**TASK ITEM**
How many of the lines below hold the string "apostle"? Say only the number.

**EXERCISE MATERIAL**
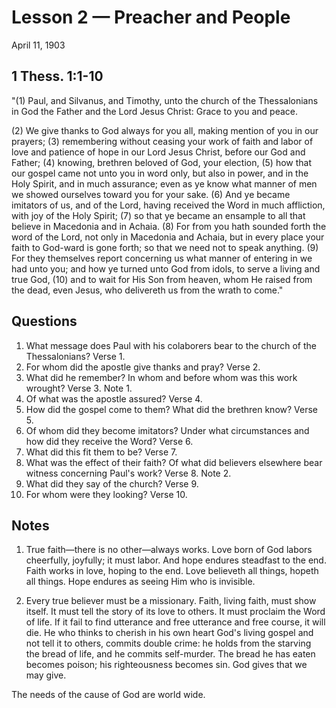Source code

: # Lesson 2 — Preacher and People

April 11, 1903

## 1 Thess. 1:1-10

"(1) Paul, and Silvanus, and Timothy, unto the church of the Thessalonians in God the Father and the Lord Jesus Christ: Grace to you and peace.

(2) We give thanks to God always for you all, making mention of you in our prayers; (3) remembering without ceasing your work of faith and labor of love and patience of hope in our Lord Jesus Christ, before our God and Father; (4) knowing, brethren beloved of God, your election, (5) how that our gospel came not unto you in word only, but also in power, and in the Holy Spirit, and in much assurance; even as ye know what manner of men we showed ourselves toward you for your sake. (6) And ye became imitators of us, and of the Lord, having received the Word in much affliction, with joy of the Holy Spirit; (7) so that ye became an ensample to all that believe in Macedonia and in Achaia. (8) For from you hath sounded forth the word of the Lord, not only in Macedonia and Achaia, but in every place your faith to God-ward is gone forth; so that we need not to speak anything. (9) For they themselves report concerning us what manner of entering in we had unto you; and how ye turned unto God from idols, to serve a living and true God, (10) and to wait for His Son from heaven, whom He raised from the dead, even Jesus, who delivereth us from the wrath to come."

## Questions

1. What message does Paul with his colaborers bear to the church of the Thessalonians? Verse 1.
2. For whom did the apostle give thanks and pray? Verse 2.
3. What did he remember? In whom and before whom was this work wrought? Verse 3. Note 1.
4. Of what was the apostle assured? Verse 4.
5. How did the gospel come to them? What did the brethren know? Verse 5.
6. Of whom did they become imitators? Under what circumstances and how did they receive the Word? Verse 6.
7. What did this fit them to be? Verse 7.
8. What was the effect of their faith? Of what did believers elsewhere bear witness concerning Paul's work? Verse 8. Note 2.
9. What did they say of the church? Verse 9.
10. For whom were they looking? Verse 10.

## Notes

1. True faith—there is no other—always works. Love born of God labors cheerfully, joyfully; it must labor. And hope endures steadfast to the end. Faith works in love, hoping to the end. Love believeth all things, hopeth all things. Hope endures as seeing Him who is invisible.

2. Every true believer must be a missionary. Faith, living faith, must show itself. It must tell the story of its love to others. It must proclaim the Word of life. If it fail to find utterance and free utterance and free course, it will die. He who thinks to cherish in his own heart God's living gospel and not tell it to others, commits double crime: he holds from the starving the bread of life, and he commits self-murder. The bread he has eaten becomes poison; his righteousness becomes sin. God gives that we may give.

The needs of the cause of God are world wide.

**YOUR RESPONSE**
2